Goal of the exercise ::
In the data below, which lines hold the word "using"? Copy them.

Dataset entries:
*** Block opens ***

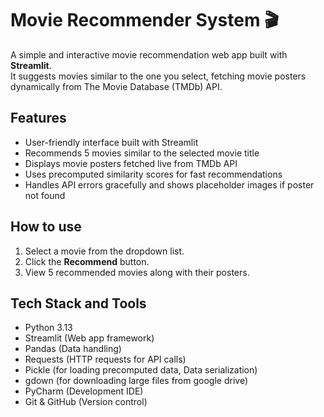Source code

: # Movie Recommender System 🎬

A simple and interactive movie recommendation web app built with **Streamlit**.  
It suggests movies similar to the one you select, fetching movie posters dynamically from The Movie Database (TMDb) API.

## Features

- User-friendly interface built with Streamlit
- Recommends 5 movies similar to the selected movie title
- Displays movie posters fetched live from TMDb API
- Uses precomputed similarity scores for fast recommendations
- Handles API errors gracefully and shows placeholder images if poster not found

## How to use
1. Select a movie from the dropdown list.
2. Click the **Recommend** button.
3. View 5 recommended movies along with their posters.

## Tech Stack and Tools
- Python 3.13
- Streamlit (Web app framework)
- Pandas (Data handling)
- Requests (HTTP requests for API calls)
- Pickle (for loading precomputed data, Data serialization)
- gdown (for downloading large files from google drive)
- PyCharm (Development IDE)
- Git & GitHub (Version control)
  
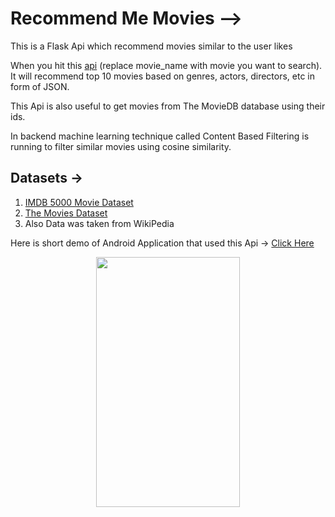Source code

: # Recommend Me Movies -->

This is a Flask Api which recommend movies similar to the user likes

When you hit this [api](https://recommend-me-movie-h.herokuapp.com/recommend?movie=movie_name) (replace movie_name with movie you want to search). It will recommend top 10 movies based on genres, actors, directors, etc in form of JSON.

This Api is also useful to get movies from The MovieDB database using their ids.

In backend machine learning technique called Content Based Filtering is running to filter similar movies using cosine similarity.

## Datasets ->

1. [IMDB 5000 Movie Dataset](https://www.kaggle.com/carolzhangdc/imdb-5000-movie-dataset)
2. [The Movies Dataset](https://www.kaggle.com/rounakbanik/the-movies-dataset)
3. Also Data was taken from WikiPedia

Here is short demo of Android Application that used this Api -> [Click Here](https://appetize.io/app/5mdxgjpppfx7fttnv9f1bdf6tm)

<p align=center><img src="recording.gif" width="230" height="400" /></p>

*** Block closes ***
*** Block opens ***

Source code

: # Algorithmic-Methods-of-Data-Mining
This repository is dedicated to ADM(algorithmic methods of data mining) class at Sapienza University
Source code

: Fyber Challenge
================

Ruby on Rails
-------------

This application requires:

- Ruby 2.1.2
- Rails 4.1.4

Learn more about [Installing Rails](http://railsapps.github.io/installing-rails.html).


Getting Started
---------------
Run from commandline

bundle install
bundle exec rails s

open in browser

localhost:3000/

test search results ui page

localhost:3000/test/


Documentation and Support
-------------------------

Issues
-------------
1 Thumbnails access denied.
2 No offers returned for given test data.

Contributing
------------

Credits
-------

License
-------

*** Block closes ***
*** Block opens ***

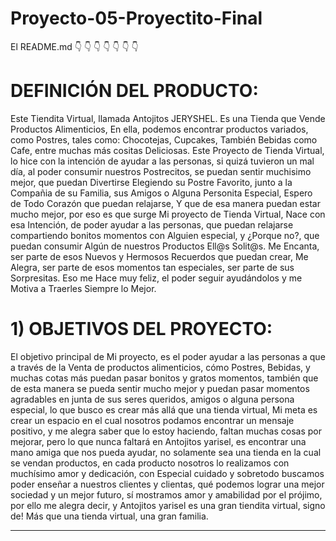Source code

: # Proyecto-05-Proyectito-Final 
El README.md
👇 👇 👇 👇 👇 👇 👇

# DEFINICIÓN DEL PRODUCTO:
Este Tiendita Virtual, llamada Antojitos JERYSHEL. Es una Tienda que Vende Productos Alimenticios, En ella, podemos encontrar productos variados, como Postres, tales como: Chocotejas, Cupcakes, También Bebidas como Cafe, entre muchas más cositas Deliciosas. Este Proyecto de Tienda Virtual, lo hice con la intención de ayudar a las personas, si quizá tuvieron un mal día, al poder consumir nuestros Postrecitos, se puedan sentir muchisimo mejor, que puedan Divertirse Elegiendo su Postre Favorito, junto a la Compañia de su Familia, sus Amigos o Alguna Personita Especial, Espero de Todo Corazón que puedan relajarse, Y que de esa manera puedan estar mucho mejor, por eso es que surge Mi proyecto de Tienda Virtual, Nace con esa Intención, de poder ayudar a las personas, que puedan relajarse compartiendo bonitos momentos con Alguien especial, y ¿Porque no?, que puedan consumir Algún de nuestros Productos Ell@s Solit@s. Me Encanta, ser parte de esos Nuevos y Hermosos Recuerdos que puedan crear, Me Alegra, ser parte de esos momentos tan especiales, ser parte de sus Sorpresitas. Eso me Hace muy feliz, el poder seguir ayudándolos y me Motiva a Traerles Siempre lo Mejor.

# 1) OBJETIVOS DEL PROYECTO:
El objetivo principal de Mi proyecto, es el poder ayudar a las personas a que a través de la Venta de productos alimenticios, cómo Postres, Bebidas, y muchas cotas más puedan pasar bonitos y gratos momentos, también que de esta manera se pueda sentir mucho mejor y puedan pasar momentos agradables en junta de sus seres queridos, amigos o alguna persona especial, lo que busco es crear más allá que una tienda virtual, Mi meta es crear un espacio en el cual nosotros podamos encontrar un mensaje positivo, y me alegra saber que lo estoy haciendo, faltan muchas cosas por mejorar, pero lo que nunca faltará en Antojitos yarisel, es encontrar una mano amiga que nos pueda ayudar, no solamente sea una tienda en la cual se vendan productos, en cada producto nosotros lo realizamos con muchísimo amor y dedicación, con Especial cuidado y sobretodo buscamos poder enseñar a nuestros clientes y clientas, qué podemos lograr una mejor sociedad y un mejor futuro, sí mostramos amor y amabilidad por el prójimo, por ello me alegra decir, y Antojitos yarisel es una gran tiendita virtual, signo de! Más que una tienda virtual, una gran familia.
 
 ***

*** Block closes ***

Solution ::
This Api is also useful to get movies from The MovieDB database using their ids.
In backend machine learning technique called Content Based Filtering is running to filter similar movies using cosine similarity.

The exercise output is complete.